Developing an Autonomous Student Organization
The PSU was founded in the fall of 2003 as the United States debated whether to invade Iraq. Students and faculty alike appeared to be almost universally opposed to a war. But juniors Benjamin Waterman and Andrew Tyler wondered if some students held contrary views but were afraid to speak up, Levine says. The two students had studied abroad at Oxford and attended the meetings and debates of the Oxford Union, and they wanted to see discussion of the imminent war occur in a similarly substantive and respectful manner. Using the Oxford Union debates as a template, they organized a debate between two professors from neighboring Claremont McKenna College on President Bush’s agenda to democratize the Middle East.
The success of the event, which was attended by over 200 students, inspired Waterman and Tyler and impressed the college administration enough to provide some seed funding for a new student organization. The PSU was established with a small executive board and three committees that generated event ideas and organized logistics. A faculty advisory board was also formed to provide guidance, but it holds no decision-making power, stresses Gary Kates, a professor of history and former dean of the college who serves on the board.

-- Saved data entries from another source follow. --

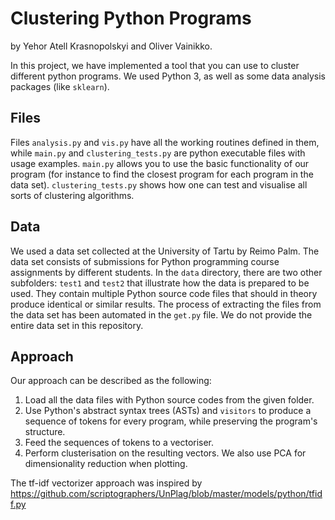 # Clustering Python Programs
by Yehor Atell Krasnopolskyi and Oliver Vainikko.

In this project, we have implemented a tool that you can use to cluster different python programs. We used Python 3, as well as some data analysis packages (like `sklearn`).

## Files
Files `analysis.py` and `vis.py` have all the working routines defined in them, while `main.py` and `clustering_tests.py` are python executable files with usage examples. `main.py` allows you to use the basic functionality of our program (for instance to find the closest program for each program in the data set). `clustering_tests.py` shows how one can test and visualise all sorts of clustering algorithms.

## Data
We used a data set collected at the University of Tartu by Reimo Palm. The data set consists of submissions for Python programming course assignments by different students. In the `data` directory, there are two other subfolders: `test1` and `test2` that illustrate how the data is prepared to be used. They contain multiple Python source code files that should in theory produce identical or similar results. The process of extracting the files from the data set has been automated in the `get.py` file. We do not provide the entire data set in this repository.

## Approach
Our approach can be described as the following:
1. Load all the data files with Python source codes from the given folder.
2. Use Python's abstract syntax trees (ASTs) and `visitors` to produce a sequence of tokens for every program, while preserving the program's structure.
3. Feed the sequences of tokens to a vectoriser.
4. Perform clusterisation on the resulting vectors.
We also use PCA for dimensionality reduction when plotting.

The tf-idf vectorizer approach was inspired by https://github.com/scriptographers/UnPlag/blob/master/models/python/tfidf.py
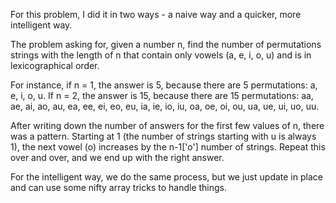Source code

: For this problem, I did it in two ways - a naive way and a quicker, more intelligent way.

The problem asking for, given a number n, find the number of permutations strings with the length of n
that contain only vowels (a, e, i, o, u) and is in lexicographical order.

For instance, if n = 1, the answer is 5, because there are 5 permutations: a, e, i, o, u.
If n = 2, the answer is 15, because there are 15 permutations: aa, ae, ai, ao, au, ea, ee, ei, eo, eu, ia, ie, io, iu, oa, oe, oi, ou, ua, ue, ui, uo, uu.

After writing down the number of answers for the first few values of n, there was a pattern.
Starting at 1 (the number of strings starting with u is always 1), the next vowel (o) increases by the n-1['o'] number of strings.
Repeat this over and over, and we end up with the right answer.

For the intelligent way, we do the same process, but we just update in place and can use some nifty array tricks to handle things.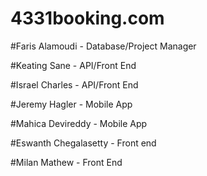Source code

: # 4331booking.com

#Faris Alamoudi - Database/Project Manager

#Keating Sane - API/Front End

#Israel Charles - API/Front End

#Jeremy Hagler - Mobile App

#Mahica Devireddy - Mobile App

#Eswanth Chegalasetty - Front end

#Milan Mathew - Front End
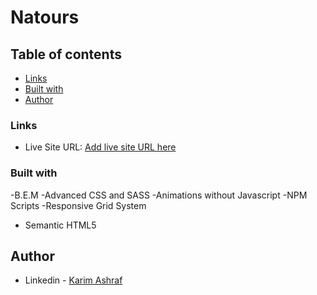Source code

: # Natours

## Table of contents

- [Links](#links)
- [Built with](#built-with)
- [Author](#author)


### Links

- Live Site URL: [Add live site URL here](https://natours-karim.netlify.app)

### Built with

-B.E.M
-Advanced CSS and SASS
-Animations without Javascript
-NPM Scripts
-Responsive Grid System 
- Semantic HTML5


## Author

- Linkedin - [Karim Ashraf](https://www.linkedin.com/in/karim-ashraf-72k/)
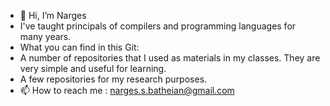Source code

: - 👋 Hi, I’m Narges
- I've taught principals of compilers and programming languages for many years.
- What you can find in this Git:
-  A number of repositories that I used as materials in my classes. They are very simple and useful for learning.  
-  A few repositories for my research purposes.
- 📫 How to reach me : narges.s.batheian@gmail.com

<!---
bathaeian/bathaeian is a ✨ special ✨ repository because its `README.md` (this file) appears on your GitHub profile.
You can click the Preview link to take a look at your changes.
--->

An increasingly active calendar of discussions and debates emerged. Early on, events were skewed toward economic and policy topics such as the state of post-war Iraq and, later, the Great Recession, but soon the group began to take on more introspective topics, such as the general education requirements at Pomona. The PSU also began offering events of different sizes and formats as well. Large-venue debates between prominent figures have remained a staple, but these events are supplemented by book clubs, student-faculty dinners, and evening “Snackussions”—small gatherings, usually held in dorm lounges with snacks provided by the PSU, led by professors with expertise in the topic of discussion. The PSU also hosts a series of Social Debates, where students can meet over beers to debate the relative merits of Lady Gaga and Rhianna, or whether Americans should pay more attention to soccer.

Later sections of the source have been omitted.